§ **Task brief**:
All lines in the data below carrying the string "that" are to be located and copied.

--- Extracted entries Enclosed Below ---

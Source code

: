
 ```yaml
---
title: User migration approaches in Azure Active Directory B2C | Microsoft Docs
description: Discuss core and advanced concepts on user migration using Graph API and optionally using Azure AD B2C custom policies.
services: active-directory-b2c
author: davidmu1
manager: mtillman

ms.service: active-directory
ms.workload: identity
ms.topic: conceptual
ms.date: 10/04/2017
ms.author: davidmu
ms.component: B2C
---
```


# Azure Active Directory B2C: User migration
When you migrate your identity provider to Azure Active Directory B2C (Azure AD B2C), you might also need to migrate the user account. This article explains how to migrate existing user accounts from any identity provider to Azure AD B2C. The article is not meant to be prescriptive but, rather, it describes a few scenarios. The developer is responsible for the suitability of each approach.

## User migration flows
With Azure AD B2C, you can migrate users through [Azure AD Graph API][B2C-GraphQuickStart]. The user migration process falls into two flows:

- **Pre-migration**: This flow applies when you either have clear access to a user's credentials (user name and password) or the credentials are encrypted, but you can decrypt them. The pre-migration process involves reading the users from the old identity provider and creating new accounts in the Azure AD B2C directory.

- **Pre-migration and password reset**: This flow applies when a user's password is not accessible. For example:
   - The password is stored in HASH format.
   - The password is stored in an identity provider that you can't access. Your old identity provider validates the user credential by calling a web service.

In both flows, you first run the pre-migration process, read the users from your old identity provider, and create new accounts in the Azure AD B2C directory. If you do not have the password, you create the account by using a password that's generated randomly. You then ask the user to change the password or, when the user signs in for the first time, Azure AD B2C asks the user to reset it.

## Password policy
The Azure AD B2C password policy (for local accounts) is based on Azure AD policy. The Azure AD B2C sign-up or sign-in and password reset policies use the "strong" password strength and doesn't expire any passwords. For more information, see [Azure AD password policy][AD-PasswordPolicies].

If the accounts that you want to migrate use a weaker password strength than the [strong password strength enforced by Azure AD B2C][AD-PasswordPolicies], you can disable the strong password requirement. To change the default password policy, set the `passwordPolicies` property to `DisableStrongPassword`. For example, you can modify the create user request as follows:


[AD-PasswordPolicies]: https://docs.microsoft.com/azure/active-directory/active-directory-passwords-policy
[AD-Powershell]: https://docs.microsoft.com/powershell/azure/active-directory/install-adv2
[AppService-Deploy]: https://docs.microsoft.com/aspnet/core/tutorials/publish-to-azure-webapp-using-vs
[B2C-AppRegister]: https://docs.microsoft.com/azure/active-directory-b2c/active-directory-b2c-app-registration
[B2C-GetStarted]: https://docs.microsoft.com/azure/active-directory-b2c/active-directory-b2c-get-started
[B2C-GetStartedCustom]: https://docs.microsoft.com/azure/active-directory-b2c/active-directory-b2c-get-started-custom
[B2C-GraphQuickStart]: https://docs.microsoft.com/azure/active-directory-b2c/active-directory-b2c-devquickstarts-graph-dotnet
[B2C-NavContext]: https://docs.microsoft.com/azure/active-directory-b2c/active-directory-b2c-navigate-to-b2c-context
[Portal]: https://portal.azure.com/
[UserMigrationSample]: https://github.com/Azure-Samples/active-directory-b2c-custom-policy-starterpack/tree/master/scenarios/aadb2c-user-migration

--- End of Enclosed Extracted entries ---
--- Extracted entries Enclosed Below ---

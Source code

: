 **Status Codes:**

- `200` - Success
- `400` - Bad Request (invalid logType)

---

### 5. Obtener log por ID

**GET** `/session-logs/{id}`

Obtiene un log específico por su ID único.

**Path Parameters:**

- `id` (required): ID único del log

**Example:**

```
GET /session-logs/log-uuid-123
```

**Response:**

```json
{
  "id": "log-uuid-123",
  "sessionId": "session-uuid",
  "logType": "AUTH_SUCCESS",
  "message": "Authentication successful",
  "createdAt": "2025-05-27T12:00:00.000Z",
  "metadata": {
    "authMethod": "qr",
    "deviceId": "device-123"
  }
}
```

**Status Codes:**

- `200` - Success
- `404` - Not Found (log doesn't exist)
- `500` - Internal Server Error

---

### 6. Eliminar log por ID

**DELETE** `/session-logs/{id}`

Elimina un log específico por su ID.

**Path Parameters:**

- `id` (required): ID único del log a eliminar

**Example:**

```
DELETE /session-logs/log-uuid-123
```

--- End of Enclosed Extracted entries ---

§ **Result of the task**:
   - The password is stored in an identity provider that you can't access. Your old identity provider validates the user credential by calling a web service.
In both flows, you first run the pre-migration process, read the users from your old identity provider, and create new accounts in the Azure AD B2C directory. If you do not have the password, you create the account by using a password that's generated randomly. You then ask the user to change the password or, when the user signs in for the first time, Azure AD B2C asks the user to reset it.
If the accounts that you want to migrate use a weaker password strength than the [strong password strength enforced by Azure AD B2C][AD-PasswordPolicies], you can disable the strong password requirement. To change the default password policy, set the `passwordPolicies` property to `DisableStrongPassword`. For example, you can modify the create user request as follows:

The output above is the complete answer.